A good bit of the work took place at night.

Line foreman Matt Ready was in charge of one of the teams that worked to power the substations and the pipeline. Ready's shift started at 6 a.m. Sept. 1; he received word about the job four hours later and saw it to completion.

"We were told to stay with it until we got power restored," Ready said. "We had real safety issues because there were fires in the trees on the lines and broken power poles."

Ready described working on the lines in the dark like attempting to clear fallen trees out of a yard with a flashlight and a chain saw.

"Everything was dangerous," he said.

Ready said the crew members did not learn they were restoring power to pipelines until after the job was done.

How did they feel about that?

"Is this on the record?" Ready asked. "Well, then, we are all glad we were able to help out."

Compton said he was happy to support the national effort.
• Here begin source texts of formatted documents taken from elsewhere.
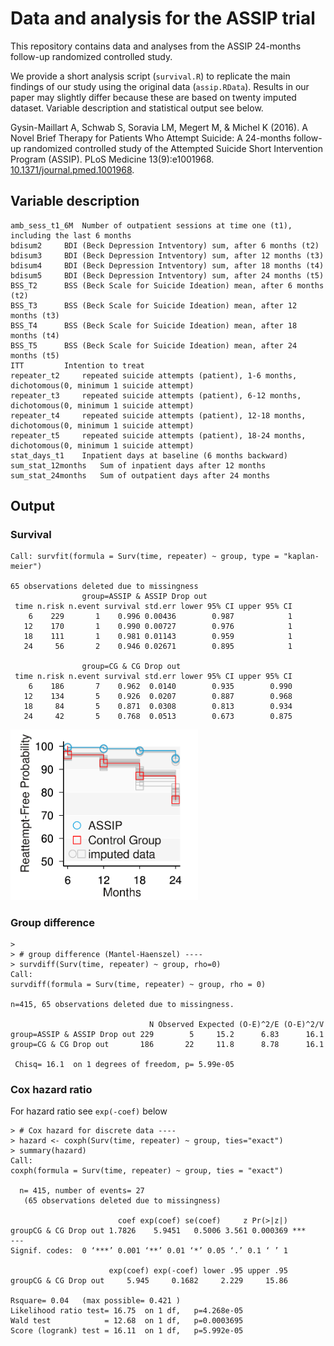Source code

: # Data and analysis for the ASSIP trial
This repository contains data and analyses from the ASSIP 24-months follow-up randomized controlled study.

We provide a short analysis script (`survival.R`) to replicate the main findings of our study using the original data (`assip.RData`). Results in our paper may slightly differ because these are based on twenty imputed dataset. Variable description and statistical output see below.

Gysin-Maillart A, Schwab S, Soravia LM, Megert M, & Michel K (2016). A Novel Brief Therapy for Patients Who Attempt Suicide: A 24-months follow-up randomized controlled study of the Attempted Suicide Short Intervention Program (ASSIP). PLoS Medicine 13(9):e1001968. [10.1371/journal.pmed.1001968](http://journals.plos.org/plosmedicine/article?id=10.1371/journal.pmed.1001968).

## Variable description
    amb_sess_t1_6M	Number of outpatient sessions at time one (t1), including the last 6 months
    bdisum2		BDI (Beck Depression Intventory) sum, after 6 months (t2)
    bdisum3		BDI (Beck Depression Intventory) sum, after 12 months (t3)
    bdisum4		BDI (Beck Depression Intventory) sum, after 18 months (t4)
    bdisum5		BDI (Beck Depression Intventory) sum, after 24 months (t5)
    BSS_T2		BSS (Beck Scale for Suicide Ideation) mean, after 6 months (t2)
    BSS_T3		BSS (Beck Scale for Suicide Ideation) mean, after 12 months (t3)
    BSS_T4		BSS (Beck Scale for Suicide Ideation) mean, after 18 months (t4)
    BSS_T5		BSS (Beck Scale for Suicide Ideation) mean, after 24 months (t5)
    ITT			Intention to treat
    repeater_t2		repeated suicide attempts (patient), 1-6 months, dichotomous(0, minimum 1 suicide attempt)
    repeater_t3		repeated suicide attempts (patient), 6-12 months, dichotomous(0, minimum 1 suicide attempt)
    repeater_t4		repeated suicide attempts (patient), 12-18 months, dichotomous(0, minimum 1 suicide attempt)
    repeater_t5		repeated suicide attempts (patient), 18-24 months, dichotomous(0, minimum 1 suicide attempt)
    stat_days_t1	Inpatient days at baseline (6 months backward)
    sum_stat_12months	Sum of inpatient days after 12 months
    sum_stat_24months	Sum of outpatient days after 24 months
    
## Output
### Survival
	Call: survfit(formula = Surv(time, repeater) ~ group, type = "kaplan-meier")
	
	65 observations deleted due to missingness 
	                group=ASSIP & ASSIP Drop out 
	 time n.risk n.event survival std.err lower 95% CI upper 95% CI
	    6    229       1    0.996 0.00436        0.987            1
	   12    170       1    0.990 0.00727        0.976            1
	   18    111       1    0.981 0.01143        0.959            1
	   24     56       2    0.946 0.02671        0.895            1
	
	                group=CG & CG Drop out 
	 time n.risk n.event survival std.err lower 95% CI upper 95% CI
	    6    186       7    0.962  0.0140        0.935        0.990
	   12    134       5    0.926  0.0207        0.887        0.968
	   18     84       5    0.871  0.0308        0.813        0.934
	   24     42       5    0.768  0.0513        0.673        0.875
	   
<img src="https://raw.githubusercontent.com/schw4b/assip/master/survival.png" width="300">

### Group difference
	> 
	> # group difference (Mantel-Haenszel) ----
	> survdiff(Surv(time, repeater) ~ group, rho=0)
	Call:
	survdiff(formula = Surv(time, repeater) ~ group, rho = 0)
	
	n=415, 65 observations deleted due to missingness.
	
	                               N Observed Expected (O-E)^2/E (O-E)^2/V
	group=ASSIP & ASSIP Drop out 229        5     15.2      6.83      16.1
	group=CG & CG Drop out       186       22     11.8      8.78      16.1
	
	 Chisq= 16.1  on 1 degrees of freedom, p= 5.99e-05 

### Cox hazard ratio
For hazard ratio see ``exp(-coef)`` below

	> # Cox hazard for discrete data ----
	> hazard <- coxph(Surv(time, repeater) ~ group, ties="exact")
	> summary(hazard)
	Call:
	coxph(formula = Surv(time, repeater) ~ group, ties = "exact")
	
	  n= 415, number of events= 27 
	   (65 observations deleted due to missingness)
	
	                        coef exp(coef) se(coef)     z Pr(>|z|)    
	groupCG & CG Drop out 1.7826    5.9451   0.5006 3.561 0.000369 ***
	---
	Signif. codes:  0 ‘***’ 0.001 ‘**’ 0.01 ‘*’ 0.05 ‘.’ 0.1 ‘ ’ 1
	
	                      exp(coef) exp(-coef) lower .95 upper .95
	groupCG & CG Drop out     5.945     0.1682     2.229     15.86
	
	Rsquare= 0.04   (max possible= 0.421 )
	Likelihood ratio test= 16.75  on 1 df,   p=4.268e-05
	Wald test            = 12.68  on 1 df,   p=0.0003695
	Score (logrank) test = 16.11  on 1 df,   p=5.992e-05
But he said it was a difficult decision to make because of the potential impact in the region had the plan not worked and the area's power restoration was set back days.

"It was my decision to balance what was most important to people in South Mississippi with this all-of-a-sudden national crisis of not enough gas or diesel fuel," Compton said.

"In the future, the federal government needs to give us guidelines if this is such a national emergency so that I can work that in my plans."